You see, I learned, both from personal experience, and the second hand experience of my family members, who were in the hell of the Second World War, what war really is. And, I learned that you have no choice when the enemy brings the war to your doorstep, you must fight back, and you must prevail, no matter the cost.
Today, we find ourselves in another war, which was brought to our doorstep. In doing so, the enemy killed many more people with their sneak attack than the Japanese did with their sneak attack on Pearl Harbor.
I don’t suffer fools lightly. My generation shares that quality. Today we have people in our government who are advocating a policy of retreat for the United States in our war against terrorist in the Middle East. It does not seem to matter to those folks that an enemy, which has brought war to our shores, will not quit, and go home, just because we do. They will follow us back to our own country and continue to wage war against us here... in our land.
It makes no difference how many medals hang from a man’s uniform or suit jacket. For all the times he was right, represented by those medals, there are times when he is wrong.
Had the United States listened to the “doves” after Pearl Harbor, I would most likely be writing this missive in German rather than English. It was that serious then, and it is that serious now.
So, as we think, today, of the men and women who gave everything they had, including their lives, to insure that you and I would have a free country, let us think of the men and women serving today for the same reason.
On December 7th, 1941 the Japanese, and the Germans, wanted nothing less than the conquest of the world. Today the Islamofacists want the same thing.
You have to ask yourself… as an American… are you going to stand down, ground your weapon, and allow this evil from the deepest, darkest, depths of hell, to take your country? That is the question all Americans must ask themselves. For, understand, they will not stop with America. Once America is out of the way, the remainder of the world will fall to them as easily as dominoes.

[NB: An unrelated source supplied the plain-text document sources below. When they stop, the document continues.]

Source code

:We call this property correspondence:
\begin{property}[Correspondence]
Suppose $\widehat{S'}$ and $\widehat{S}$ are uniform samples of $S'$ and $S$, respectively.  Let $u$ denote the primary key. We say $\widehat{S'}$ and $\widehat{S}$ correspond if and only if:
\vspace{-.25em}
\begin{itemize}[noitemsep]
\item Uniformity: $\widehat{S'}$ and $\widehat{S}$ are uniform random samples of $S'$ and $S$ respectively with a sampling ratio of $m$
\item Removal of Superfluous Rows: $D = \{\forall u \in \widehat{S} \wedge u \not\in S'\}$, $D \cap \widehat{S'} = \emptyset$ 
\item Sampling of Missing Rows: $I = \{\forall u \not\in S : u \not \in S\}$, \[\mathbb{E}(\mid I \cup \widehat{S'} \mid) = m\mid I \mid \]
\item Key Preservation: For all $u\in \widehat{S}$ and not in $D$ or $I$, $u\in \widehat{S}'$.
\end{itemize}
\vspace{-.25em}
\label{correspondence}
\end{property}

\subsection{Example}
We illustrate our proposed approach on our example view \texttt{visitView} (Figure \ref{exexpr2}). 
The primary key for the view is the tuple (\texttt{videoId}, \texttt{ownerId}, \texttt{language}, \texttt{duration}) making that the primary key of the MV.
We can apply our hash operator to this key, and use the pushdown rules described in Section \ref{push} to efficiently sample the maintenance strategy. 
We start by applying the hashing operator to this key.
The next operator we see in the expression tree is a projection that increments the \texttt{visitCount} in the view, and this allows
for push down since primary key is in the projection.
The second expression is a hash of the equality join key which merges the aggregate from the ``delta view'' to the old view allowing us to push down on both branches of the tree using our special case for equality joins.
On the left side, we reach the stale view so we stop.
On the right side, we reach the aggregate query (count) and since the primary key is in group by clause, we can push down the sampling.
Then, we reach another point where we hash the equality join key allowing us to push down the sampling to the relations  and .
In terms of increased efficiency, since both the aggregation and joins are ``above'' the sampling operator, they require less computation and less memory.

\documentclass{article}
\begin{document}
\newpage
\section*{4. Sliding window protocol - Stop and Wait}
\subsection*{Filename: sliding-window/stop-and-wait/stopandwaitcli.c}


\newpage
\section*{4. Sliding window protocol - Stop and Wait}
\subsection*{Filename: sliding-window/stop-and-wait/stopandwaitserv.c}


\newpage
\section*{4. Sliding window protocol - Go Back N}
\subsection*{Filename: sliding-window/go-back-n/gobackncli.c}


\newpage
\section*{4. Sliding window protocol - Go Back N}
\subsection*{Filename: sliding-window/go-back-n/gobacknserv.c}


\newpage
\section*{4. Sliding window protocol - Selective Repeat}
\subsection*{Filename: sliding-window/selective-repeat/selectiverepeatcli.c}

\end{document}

The Men and Women (Caps Intentional) of 1941 had to ask themselves the same question. We had better thank Almighty God they answered in the affirmative.
Today, we honor them for it. But they will tell you, those who survive to this day, that there was no real question about what the people of America would do. It was simply understood that freedom was far too precious to allow the forces of evil to take it from us. And so they marched forth to stop it and preserve this country for you and me. And they did!
We can never thank them enough. Not only did they save America, they saved the world!
Are we, as Americans, prepared to give up our freedom today after that generation gave so much of their blood to preserve it for us?
I pray to God that America will finally awaken to the danger that threatens us and take the painful steps, whatever they might be, to preserve this country, and again, the world.